▶ Problem to solve
Pictures excluded, please retype exactly the lines from the start of the data through the line that contains "在整本书中，我们多次提到了回发请求。对于不熟悉它的人，或者只是需要快速提醒的人，让我们说 JSF 识别初始请求和回发请求。", both ends kept, and nothing beyond them.

Collected data:
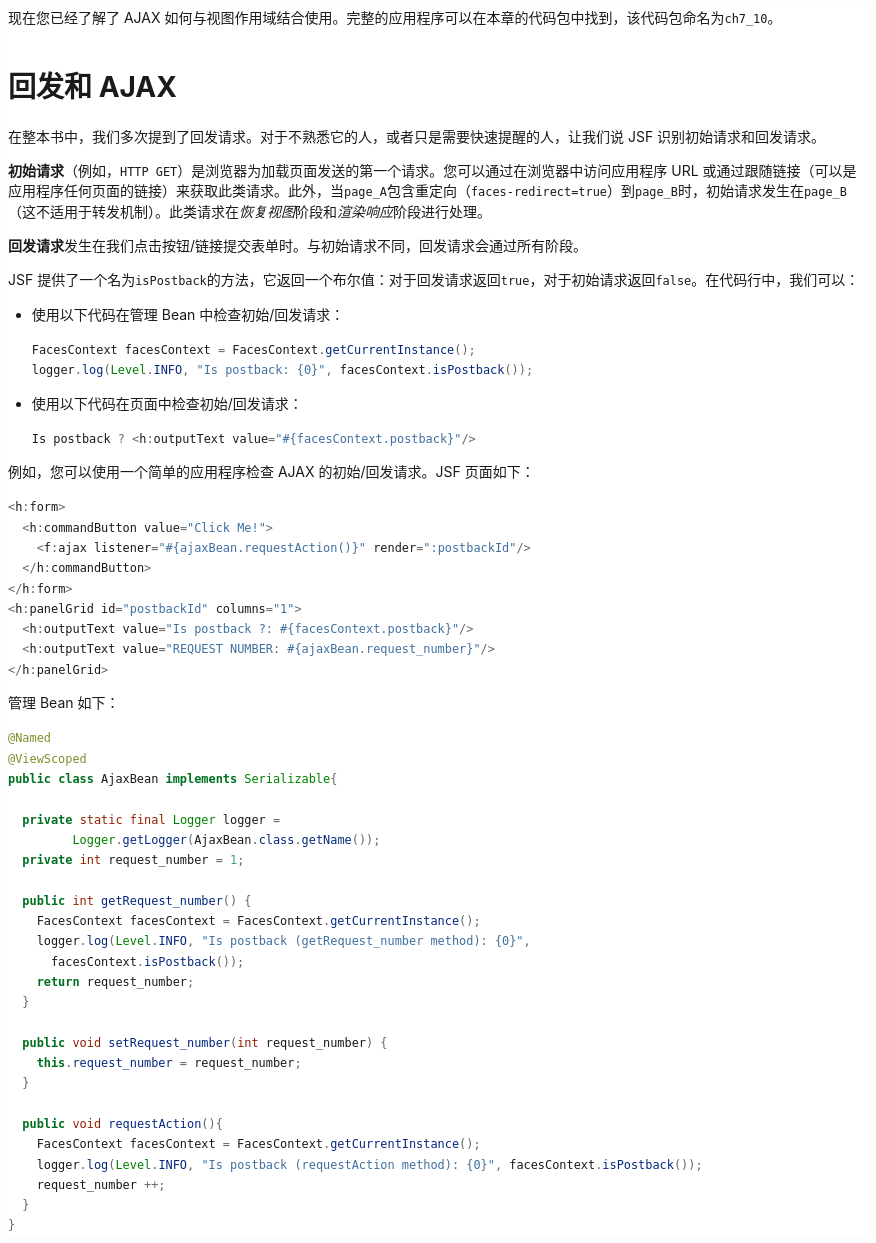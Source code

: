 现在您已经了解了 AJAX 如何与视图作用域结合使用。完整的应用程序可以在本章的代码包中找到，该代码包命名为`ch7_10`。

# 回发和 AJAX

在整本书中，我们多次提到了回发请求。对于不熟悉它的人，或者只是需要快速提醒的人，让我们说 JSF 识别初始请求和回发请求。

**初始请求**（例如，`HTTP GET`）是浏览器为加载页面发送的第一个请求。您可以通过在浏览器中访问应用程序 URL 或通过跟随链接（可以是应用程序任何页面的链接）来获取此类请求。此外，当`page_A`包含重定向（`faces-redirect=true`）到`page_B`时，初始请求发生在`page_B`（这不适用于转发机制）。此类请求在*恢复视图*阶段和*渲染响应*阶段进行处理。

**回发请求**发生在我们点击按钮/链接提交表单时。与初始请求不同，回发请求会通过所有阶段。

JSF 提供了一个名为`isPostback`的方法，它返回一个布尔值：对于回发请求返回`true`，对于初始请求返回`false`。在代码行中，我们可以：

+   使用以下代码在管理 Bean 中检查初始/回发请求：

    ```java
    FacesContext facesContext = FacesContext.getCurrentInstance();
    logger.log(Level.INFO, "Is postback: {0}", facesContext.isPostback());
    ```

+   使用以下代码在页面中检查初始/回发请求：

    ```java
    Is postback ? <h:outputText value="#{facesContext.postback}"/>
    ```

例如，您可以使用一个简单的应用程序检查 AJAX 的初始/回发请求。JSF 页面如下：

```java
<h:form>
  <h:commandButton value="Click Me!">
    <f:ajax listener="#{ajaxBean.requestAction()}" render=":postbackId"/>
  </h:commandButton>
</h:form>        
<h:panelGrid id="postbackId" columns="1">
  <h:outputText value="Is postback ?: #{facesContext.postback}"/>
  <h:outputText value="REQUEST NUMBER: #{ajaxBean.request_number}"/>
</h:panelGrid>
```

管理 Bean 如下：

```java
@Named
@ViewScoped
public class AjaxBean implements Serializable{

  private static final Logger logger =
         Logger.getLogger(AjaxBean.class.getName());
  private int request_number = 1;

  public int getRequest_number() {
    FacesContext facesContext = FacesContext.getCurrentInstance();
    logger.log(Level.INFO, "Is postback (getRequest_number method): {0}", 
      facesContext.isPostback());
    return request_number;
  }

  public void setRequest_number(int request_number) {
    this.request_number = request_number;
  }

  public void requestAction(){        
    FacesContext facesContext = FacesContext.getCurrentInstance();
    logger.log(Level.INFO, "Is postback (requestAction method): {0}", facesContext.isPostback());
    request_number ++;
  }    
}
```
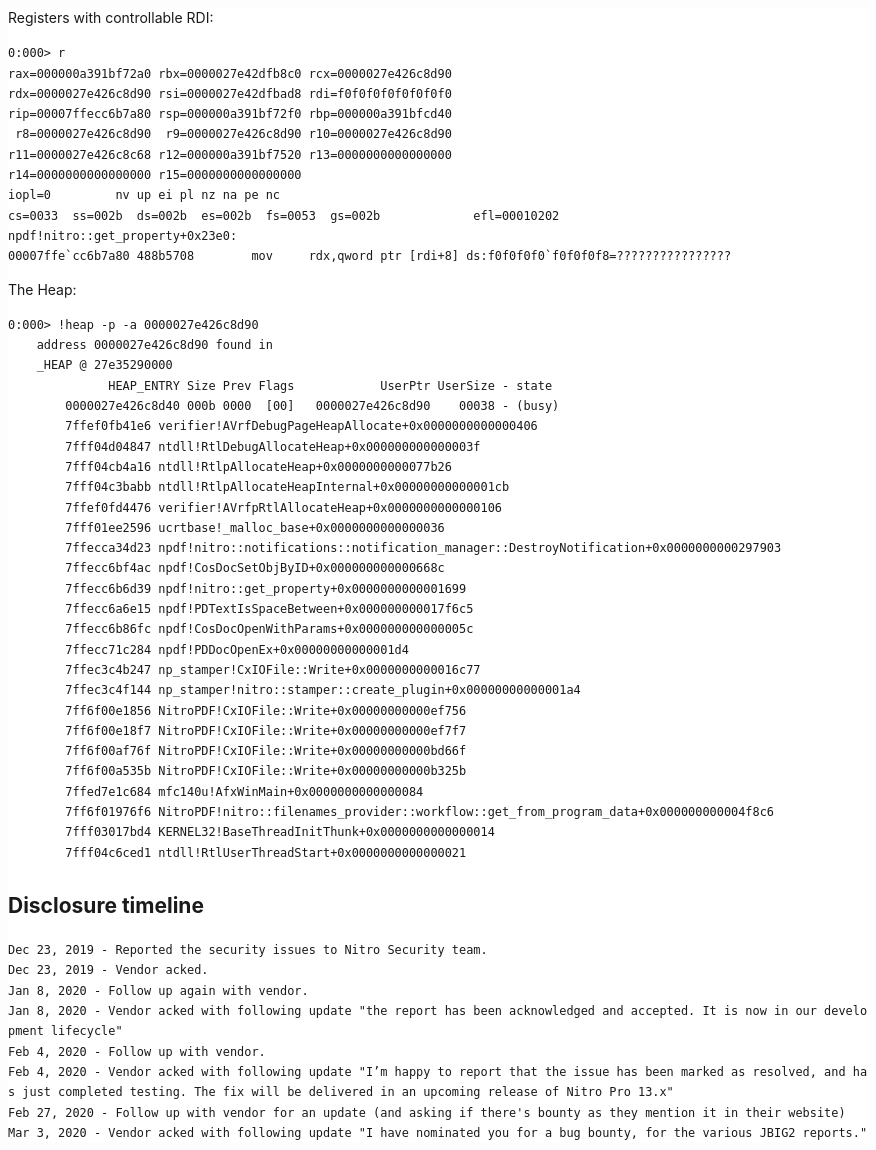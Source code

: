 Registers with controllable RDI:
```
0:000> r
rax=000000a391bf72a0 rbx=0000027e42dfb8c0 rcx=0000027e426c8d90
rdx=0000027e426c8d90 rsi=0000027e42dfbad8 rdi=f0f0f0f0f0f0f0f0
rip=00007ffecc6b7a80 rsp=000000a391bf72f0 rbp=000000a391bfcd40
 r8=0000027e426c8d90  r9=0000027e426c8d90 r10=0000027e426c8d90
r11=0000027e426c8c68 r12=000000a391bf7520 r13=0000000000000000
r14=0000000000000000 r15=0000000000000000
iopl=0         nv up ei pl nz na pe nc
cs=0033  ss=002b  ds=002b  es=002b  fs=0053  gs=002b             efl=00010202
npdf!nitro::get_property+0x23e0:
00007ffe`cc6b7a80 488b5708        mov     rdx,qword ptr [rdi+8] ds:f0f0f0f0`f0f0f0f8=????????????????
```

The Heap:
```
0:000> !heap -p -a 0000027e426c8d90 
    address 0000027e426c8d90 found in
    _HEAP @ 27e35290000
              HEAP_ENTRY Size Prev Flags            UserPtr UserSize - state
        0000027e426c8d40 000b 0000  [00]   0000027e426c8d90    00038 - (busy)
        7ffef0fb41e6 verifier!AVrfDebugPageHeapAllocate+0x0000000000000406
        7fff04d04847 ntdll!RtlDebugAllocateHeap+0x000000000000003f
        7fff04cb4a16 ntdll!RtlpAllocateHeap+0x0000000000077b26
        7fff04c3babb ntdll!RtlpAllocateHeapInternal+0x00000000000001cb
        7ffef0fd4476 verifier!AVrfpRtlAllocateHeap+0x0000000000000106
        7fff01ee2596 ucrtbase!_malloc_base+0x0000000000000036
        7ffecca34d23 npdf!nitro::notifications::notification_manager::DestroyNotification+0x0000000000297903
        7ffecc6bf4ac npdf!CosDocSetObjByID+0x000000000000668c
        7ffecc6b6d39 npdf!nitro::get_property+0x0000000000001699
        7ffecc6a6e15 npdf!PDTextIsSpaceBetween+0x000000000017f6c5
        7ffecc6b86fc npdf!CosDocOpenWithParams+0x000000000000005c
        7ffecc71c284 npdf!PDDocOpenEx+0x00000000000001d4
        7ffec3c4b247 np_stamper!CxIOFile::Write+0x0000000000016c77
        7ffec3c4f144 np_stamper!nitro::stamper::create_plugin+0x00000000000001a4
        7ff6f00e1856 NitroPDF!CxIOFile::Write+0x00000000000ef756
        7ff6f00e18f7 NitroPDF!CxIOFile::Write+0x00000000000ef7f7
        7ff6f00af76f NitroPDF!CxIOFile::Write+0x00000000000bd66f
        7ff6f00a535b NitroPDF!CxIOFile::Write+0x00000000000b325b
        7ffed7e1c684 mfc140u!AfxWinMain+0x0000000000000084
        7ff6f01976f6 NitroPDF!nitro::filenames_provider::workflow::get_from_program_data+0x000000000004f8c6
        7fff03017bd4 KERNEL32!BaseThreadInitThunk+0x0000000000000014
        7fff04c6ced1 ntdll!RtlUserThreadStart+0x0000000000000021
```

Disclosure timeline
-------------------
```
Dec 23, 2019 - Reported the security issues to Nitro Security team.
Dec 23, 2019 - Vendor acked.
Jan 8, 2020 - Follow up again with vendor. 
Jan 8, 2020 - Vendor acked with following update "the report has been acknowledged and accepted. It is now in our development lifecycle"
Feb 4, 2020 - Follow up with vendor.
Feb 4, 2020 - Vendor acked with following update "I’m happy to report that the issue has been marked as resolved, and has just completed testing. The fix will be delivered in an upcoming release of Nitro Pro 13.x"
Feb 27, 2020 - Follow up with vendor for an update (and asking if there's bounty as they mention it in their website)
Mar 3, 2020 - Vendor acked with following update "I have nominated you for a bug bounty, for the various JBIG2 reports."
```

▶ Answer area
Source code

: 现在您已经了解了 AJAX 如何与视图作用域结合使用。完整的应用程序可以在本章的代码包中找到，该代码包命名为`ch7_10`。

# 回发和 AJAX

在整本书中，我们多次提到了回发请求。对于不熟悉它的人，或者只是需要快速提醒的人，让我们说 JSF 识别初始请求和回发请求。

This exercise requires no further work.